コレステロールについては下げることに一生懸命で、悪いイメージばかりが先行していますが、本来コレステロールは人体を構成する約60兆個の細胞の膜を構成する成分であると同時に、人間の体にとってなくてはならない種々のホルモンや食物中の脂肪の消化吸収を助ける胆汁酸の材料となるなど大切な働きを担っているのです。またコレステロールは水には溶けませんので、脂質と蛋白が一緒になった可溶性のリポ蛋白という形で存在しています。このリポ蛋白を超遠心法により分離しますと、カイロミクロン、超低比重リポ蛋白(VLDL)、低比重リポ蛋白(LDL)、高比重リポ蛋白(HDL)に分かれます。カイロミクロンとVLDLが中性脂肪、LDLがLDLコレステロール、HDLがHDLコレステロールに相当します。このLDLコレステロールとHDLコレステロールを合わせたものを総コレステロールと言います。
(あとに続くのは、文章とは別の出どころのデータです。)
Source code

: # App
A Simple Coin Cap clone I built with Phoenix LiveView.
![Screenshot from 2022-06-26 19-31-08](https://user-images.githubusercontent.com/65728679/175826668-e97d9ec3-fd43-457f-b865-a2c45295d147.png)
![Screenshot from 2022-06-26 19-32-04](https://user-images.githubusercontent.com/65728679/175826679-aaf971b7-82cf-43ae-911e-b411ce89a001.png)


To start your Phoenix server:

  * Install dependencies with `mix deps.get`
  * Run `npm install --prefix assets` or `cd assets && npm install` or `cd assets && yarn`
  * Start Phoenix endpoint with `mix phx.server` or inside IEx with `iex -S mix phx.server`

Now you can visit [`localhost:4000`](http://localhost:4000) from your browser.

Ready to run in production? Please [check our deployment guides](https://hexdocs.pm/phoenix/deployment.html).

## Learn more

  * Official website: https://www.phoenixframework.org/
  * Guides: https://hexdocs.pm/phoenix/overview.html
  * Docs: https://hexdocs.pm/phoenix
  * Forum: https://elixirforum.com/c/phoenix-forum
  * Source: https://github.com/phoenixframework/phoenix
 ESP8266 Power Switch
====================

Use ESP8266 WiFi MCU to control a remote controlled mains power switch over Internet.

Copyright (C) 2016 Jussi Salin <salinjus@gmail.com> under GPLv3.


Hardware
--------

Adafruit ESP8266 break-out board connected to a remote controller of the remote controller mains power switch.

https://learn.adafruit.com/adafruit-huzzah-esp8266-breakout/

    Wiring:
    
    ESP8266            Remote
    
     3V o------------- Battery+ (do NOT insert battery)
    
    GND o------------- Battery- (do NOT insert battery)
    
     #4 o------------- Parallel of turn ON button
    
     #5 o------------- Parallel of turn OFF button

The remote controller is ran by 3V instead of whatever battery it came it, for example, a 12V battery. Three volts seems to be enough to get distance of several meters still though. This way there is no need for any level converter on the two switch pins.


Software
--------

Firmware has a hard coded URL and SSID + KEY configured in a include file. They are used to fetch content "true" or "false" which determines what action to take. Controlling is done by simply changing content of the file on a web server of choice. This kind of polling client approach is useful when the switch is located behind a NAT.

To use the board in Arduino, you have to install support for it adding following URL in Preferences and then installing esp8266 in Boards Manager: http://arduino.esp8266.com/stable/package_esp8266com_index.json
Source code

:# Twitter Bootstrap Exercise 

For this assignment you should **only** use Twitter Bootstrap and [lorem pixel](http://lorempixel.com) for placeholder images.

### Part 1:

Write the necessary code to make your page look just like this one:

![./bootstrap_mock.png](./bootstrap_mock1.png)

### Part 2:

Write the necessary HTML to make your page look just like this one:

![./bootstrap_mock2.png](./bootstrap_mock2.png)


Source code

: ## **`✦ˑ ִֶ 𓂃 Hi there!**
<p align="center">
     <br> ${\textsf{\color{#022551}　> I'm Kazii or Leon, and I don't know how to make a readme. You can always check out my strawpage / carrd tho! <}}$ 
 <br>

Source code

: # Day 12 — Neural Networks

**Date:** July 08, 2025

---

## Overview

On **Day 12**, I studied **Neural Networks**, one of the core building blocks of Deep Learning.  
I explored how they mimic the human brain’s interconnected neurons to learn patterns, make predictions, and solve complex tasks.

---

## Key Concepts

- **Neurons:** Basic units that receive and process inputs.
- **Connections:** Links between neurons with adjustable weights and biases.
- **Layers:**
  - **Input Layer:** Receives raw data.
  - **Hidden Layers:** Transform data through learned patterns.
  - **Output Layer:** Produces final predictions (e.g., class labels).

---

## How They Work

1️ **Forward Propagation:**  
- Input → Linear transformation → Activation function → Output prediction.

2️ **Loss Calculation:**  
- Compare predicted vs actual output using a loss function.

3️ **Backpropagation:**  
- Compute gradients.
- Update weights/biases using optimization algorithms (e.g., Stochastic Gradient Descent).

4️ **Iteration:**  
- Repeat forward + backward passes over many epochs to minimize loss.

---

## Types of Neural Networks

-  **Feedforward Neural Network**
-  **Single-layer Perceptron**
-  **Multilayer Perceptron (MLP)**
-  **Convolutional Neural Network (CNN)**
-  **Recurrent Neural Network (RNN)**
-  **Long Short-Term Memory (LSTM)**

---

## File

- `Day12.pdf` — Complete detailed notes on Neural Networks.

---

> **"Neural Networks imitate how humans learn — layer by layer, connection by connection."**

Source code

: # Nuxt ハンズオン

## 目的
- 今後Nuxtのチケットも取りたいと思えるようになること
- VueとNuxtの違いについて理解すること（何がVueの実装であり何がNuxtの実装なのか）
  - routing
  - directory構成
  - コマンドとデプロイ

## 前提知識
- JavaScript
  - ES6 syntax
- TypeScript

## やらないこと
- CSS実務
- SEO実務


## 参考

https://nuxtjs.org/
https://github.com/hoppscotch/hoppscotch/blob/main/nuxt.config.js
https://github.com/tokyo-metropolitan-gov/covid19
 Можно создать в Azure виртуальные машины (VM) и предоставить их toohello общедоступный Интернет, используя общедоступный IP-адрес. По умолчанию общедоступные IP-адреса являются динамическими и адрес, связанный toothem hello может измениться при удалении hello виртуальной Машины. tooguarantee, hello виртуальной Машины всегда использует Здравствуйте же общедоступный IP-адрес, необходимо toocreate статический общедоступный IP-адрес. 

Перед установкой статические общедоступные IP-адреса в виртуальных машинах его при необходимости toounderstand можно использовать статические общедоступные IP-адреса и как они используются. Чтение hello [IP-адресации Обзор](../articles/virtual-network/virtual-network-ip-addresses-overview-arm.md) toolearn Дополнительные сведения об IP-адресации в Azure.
このコレステロールの約20%は食物に由来するもの、約80%は主に肝臓で合成されたものです。
食物に由来するコレステロールも一旦は肝臓に集められ貯蔵されるので、肝臓はコレステロールの合成基地と同時に貯蔵基地でもあるのです。増えすぎると体に悪影響を及ぼすのはLDLコレステロールです。悪玉コレステロールと呼ばれ、肝臓からコレステロールを細胞に送る働きをしますが、増えすぎると血管壁に沈着し、動脈硬化を進めるからです。
一方、HDLコレステロールは善玉コレステロールと呼ばれ、逆に細胞から過剰にたまったコレステロールを回収し、肝臓へ送り返す働きをしています。体にとって不可欠のコレステロールも、血液中の悪玉コレステロールが多い状態が長年に渡り続くと、先に述べたように動脈の内壁に少しずつ沈着し、次第に血管壁が厚くなり弾力がなくなります。この状態が動脈硬化です。動脈硬化が進むと血栓を作り血管を詰まらせてしまい心筋梗塞や脳血栓などの引き金になります。米国の調査結果では、血清コレステロールのレベルが1%低下すると、心臓病のリスクが2%低下すると報告されています。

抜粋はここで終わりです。